In addition, in 2014, expect to see more solar installation companies tap into the burgeoning innovations in how to offer their customers low-cost financing options or attractive leasing models to help offset the cost of going solar. (More on financial innovations in the section below.)
The U.S. wind market will flourish in 2014 as companies work steadily to complete construction on projects they began in late 2013 (wind project developers had to start construction by the end of 2013 in order to take advantage of the Production Tax Credit (PTC)). But since the PTC officially expired in 2013, don’t expect to hear about too many new wind power projects being commissioned in 2014 and beyond. Umanoff predicted that the U.S. will install upwards of 9 GW of wind power in 2014 and even more in 2015 as companies build out their planned projects.
Most experts agree that other renewable energy technologies will hold steady in 2014. Geothermal will continue to make progress in areas with good resourced such as the Philippines. “Large hydro continues to be very attractive but mainly in developing economies and new markets,” said Umanoff. “It’s very, very hard to permit a large hydropower facility in a mature, industrial democracy,” he said. Biofuels and biomass projects will make headway as well but in terms of gaining marketshare, the winners will be wind and solar.

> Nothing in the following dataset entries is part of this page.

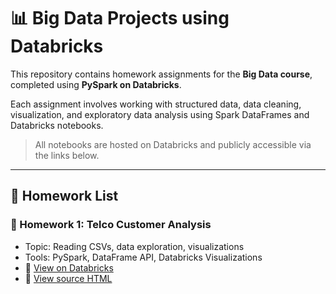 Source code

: # 📊 Big Data Projects using Databricks

This repository contains homework assignments for the **Big Data course**, completed using **PySpark on Databricks**.

Each assignment involves working with structured data, data cleaning, visualization, and exploratory data analysis using Spark DataFrames and Databricks notebooks.

> All notebooks are hosted on Databricks and publicly accessible via the links below.

---

## 📘 Homework List

### 🔹 Homework 1: Telco Customer Analysis
- Topic: Reading CSVs, data exploration, visualizations
- Tools: PySpark, DataFrame API, Databricks Visualizations
- 📎 [View on Databricks](https://databricks-prod-cloudfront.cloud.databricks.com/public/4027ec902e239c93eaaa8714f173bcfc/7187073108757925/1702432397630851/7230453132478625/latest.html?classId=4cebf91d-721d-40da-bb89-ef715bc6935c&assignmentId=df79807a-db2a-4cb9-8c7f-a78c5c4f47cc&submissionId=eb6f5420-0327-e247-18cc-b5569595a55f)  
- 📁 [View source HTML](./HW1/index.html)

<!--
### 🔹 Homework 2: XYZ Analysis
- 📎 [View on Databricks](https://...)
- 📁 [View source HTML](./HW2/index.html)


---

## 🛠️ Technologies Used

- [Databricks Community Edition](https://community.cloud.databricks.com/)
- Apache Spark (PySpark)
- Python 3
- CSV / JSON structured data
- Databricks visualizations

---

## 💡 Notes

- Reports are exported as `.html` and accessible via GitHub Pages.
- For original notebook experience, use the Databricks links above.
- GitHub Pages URL:  
  `https://minhngoc28.github.io/Big-Data-using-Databricks/`

---

## 📬 Contact

> Minh Ngoc  
> Email: your.email@example.com  
> Portfolio: [your-portfolio-link.com](https://your-portfolio-link.com)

Optimism Dominates the Investment Space
While investors will give many concrete reasons that they chose to invest in a technology, project or a company, one very important reason often overlooked and difficult to quantify is consumer sentiment. In others words, investors usually have positive or negative feelings about technologies, industries or companies and invest accordingly, whether they are aware of their emotional assessment of it or not.
Navigant consulting has been examining consumer attitudes towards clean energy since 2009 and published its latest report “Energy and Environment Consumer Survey” in December 2013. The report is a summary of a survey conducted among 1,084 U.S. adults based on a “nationally representative and demographically balanced sample.” The survey asked for consumer attitudes towards 10 clean energy topics and the results are shown in the chart below.
Overall consumer sentiment toward solar and wind energy was up significantly in 2013 over 2012, indicating that in general, U.S. residents feel positive about clean energy. And when investors are looking for investment opportunities, it follows that they put their money into technologies, products, services and companies that they feel good about.
Perhaps that’s why all of the finance experts that we spoke to for this article said they were “optimistic” about the 2014 outlook for renewable energy finance.
“I remain optimistic that renewable energy investments will continue to gain ground in 2014,” said OPIC’s Tabernacki. “I think, without question, more money will be invested into renewable energy in 2014 than was in 2013,” said Akin Gump’s Umanoff. “I’m more optimistic than ever about the health of the clean-tech space,” stated Dallas Kachan. “I think that overall, we’re going to have a really good year,” said Tom Konrad, a private money manager who writes about clean energy investing.
Konrad believes that 2014 will be a great year for renewable energy finance, he said. He said that we saw the beginning of it in 2013 with the securitization of a bond by Solar City and pointed to Hannon Armstrong’s securitization of an energy efficiency bond in late December 2013 as another indicator that renewable energy financing is on track to take off in 2014.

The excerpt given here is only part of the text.